Though the story can arguably be read ambiguously, there is enough evidence in the text to indicate that the visions and scents stem from the woman's overwrought mind. Possibly following postpartum, as is the case in Gilman, the un-named narrator goes through various extreme mood swings, which eventually culminate in her taking on all aspects of a family provider, and believing there is a threat attempting to pervade the house and harm the order and harmony she is struggling to maintain. She fights back by increasing the need for order and cleanliness to a dangerously obsessive degree.
Our narrator finally snaps as she begins preparations to have sex with her husband. This is the only indication in the story of any form of intimacy between them, hinting that they have not been physical sine conceiving their only child. Like her obsessive cleaning routine, her preparations for sex become ritual-like, and the story hence makes a connection between the couple's intimacy and the invading spirits, at least in the woman's mind. As she fights to prevent threats to invade her home, she is fighting to prevent her husband's invasion of her body. Following this scene we are informed that the husband is grumpy and increasingly absent due to work, though likely he is staying away from his wife in response to her increasing obsessiveness ("You are sick," he tells her), and perhaps also out of basic sexual frustration. The consequence is simply that mother-wife, as in Gilman, becomes increasingly isolated in response to the husband's unsympathetic assessment of her condition.
Thematically the story can be read as a modern woman struggling with the pressures of a career and balancing the traditional mother and wife requirements of home. Husband is absent from much of the story as he is struggling at a new job, or so the narrator presumes, and in a sense re-living the postpartum environment as mother is trapped at home with baby. Whatever we wish to read behind the woman's deterioration, it is the process itself that is the focus of the story. Again as with Gilman, our heroine is at the outset of the story already in her isolated state at home, though Blumlein's narrator does have the freedom of escape as she goes to work. The latter portion of the story, however, takes place during the summer, and as a teacher she drops her summer work option and remains at home to battle the demons behind the walls. The ending lacks the pure creepiness of Gilman's final scene, but does give us quietly depressing final act of cutting oneself off entirely from the world that surrounds.
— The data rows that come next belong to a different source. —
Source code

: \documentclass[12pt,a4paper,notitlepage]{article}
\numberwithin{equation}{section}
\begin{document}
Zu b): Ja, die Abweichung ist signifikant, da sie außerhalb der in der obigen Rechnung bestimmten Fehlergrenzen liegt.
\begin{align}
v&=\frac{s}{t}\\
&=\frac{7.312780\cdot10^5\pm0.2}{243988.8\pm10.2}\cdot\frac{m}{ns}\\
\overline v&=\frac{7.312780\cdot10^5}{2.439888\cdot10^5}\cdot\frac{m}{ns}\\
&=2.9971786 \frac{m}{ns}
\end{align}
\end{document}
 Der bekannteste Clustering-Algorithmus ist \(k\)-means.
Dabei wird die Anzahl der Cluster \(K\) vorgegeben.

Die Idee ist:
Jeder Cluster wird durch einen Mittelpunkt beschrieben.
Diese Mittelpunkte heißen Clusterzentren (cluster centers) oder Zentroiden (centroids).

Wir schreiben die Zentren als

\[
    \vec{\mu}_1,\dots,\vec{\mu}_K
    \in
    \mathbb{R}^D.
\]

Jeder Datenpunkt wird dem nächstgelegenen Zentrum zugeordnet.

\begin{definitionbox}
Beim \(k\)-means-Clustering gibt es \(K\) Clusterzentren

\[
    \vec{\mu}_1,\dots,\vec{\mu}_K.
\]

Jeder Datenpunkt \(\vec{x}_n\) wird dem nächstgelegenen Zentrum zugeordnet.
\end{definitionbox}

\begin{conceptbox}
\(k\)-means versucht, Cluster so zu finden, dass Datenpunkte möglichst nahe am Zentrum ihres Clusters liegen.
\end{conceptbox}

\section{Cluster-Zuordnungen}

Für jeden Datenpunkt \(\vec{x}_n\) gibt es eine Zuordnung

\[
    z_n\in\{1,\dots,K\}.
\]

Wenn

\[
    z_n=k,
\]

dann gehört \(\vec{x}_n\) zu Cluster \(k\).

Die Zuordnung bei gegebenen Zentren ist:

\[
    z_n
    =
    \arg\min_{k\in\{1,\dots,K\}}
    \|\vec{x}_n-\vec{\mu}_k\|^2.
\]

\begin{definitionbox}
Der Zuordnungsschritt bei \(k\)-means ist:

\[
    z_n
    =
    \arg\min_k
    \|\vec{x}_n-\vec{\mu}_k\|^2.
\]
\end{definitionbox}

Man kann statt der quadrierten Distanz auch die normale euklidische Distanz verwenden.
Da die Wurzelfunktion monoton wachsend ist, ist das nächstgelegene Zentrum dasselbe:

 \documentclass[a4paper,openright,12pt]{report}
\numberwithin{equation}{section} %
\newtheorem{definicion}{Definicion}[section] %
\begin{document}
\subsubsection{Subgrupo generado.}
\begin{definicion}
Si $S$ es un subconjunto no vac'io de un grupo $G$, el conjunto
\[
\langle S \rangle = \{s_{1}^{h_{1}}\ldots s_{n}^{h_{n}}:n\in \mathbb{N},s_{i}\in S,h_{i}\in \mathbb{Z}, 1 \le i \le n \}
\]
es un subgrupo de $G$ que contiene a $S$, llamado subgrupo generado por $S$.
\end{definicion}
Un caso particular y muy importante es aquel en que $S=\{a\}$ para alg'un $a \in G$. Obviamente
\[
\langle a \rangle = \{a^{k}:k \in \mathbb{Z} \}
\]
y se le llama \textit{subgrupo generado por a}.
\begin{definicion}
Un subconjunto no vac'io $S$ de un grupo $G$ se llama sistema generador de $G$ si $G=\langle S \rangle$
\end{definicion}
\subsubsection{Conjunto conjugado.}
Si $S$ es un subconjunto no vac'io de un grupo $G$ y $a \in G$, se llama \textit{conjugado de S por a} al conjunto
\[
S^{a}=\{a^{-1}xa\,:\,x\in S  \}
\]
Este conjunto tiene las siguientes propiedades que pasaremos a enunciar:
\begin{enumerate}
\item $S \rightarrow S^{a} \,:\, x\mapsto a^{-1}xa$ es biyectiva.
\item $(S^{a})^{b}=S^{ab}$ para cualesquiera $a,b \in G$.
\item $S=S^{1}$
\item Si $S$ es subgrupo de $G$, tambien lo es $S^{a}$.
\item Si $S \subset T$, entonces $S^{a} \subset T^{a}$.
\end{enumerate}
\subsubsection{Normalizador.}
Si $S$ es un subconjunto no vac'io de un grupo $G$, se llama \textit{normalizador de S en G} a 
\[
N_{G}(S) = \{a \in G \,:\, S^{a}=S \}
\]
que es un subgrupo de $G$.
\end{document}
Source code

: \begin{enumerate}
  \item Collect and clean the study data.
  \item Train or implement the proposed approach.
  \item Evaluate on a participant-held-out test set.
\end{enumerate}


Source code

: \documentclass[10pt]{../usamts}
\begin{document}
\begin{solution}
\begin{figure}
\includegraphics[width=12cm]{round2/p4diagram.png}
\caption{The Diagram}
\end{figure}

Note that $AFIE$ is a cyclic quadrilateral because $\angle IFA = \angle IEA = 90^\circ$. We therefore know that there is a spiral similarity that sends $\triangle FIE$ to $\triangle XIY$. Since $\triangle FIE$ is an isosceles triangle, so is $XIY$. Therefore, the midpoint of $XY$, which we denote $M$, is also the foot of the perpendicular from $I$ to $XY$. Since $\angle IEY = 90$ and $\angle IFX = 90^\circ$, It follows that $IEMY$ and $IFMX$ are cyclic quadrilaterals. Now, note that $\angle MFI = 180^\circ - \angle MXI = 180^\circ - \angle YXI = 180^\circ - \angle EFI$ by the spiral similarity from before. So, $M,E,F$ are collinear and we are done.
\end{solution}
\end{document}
"Keeping House" has evidently only been published in Blumlein's first short story collection The Brains of Rats (1989), and only reprinted in the Michele Slung-edited sex-focused horror anthology I Shudder at Your Touch (1991). It deserves greater exposure.
Blumlein is one of the best of the writers to emerge in the '80s...I have a copy of the collection, and definitely one of the Slung anthology, in one storage box or another...I think I picked up the Blumlein book during one of the periods where I was moving so much that TBR books were often boxed away...
ReplyDeleteI haven't read the collection & don't own a copy, but now that I've been exposed to "Keeping House," I will keep an eye or two out for it. I'll get around to reviewing the anthology soon enough; it's quite good.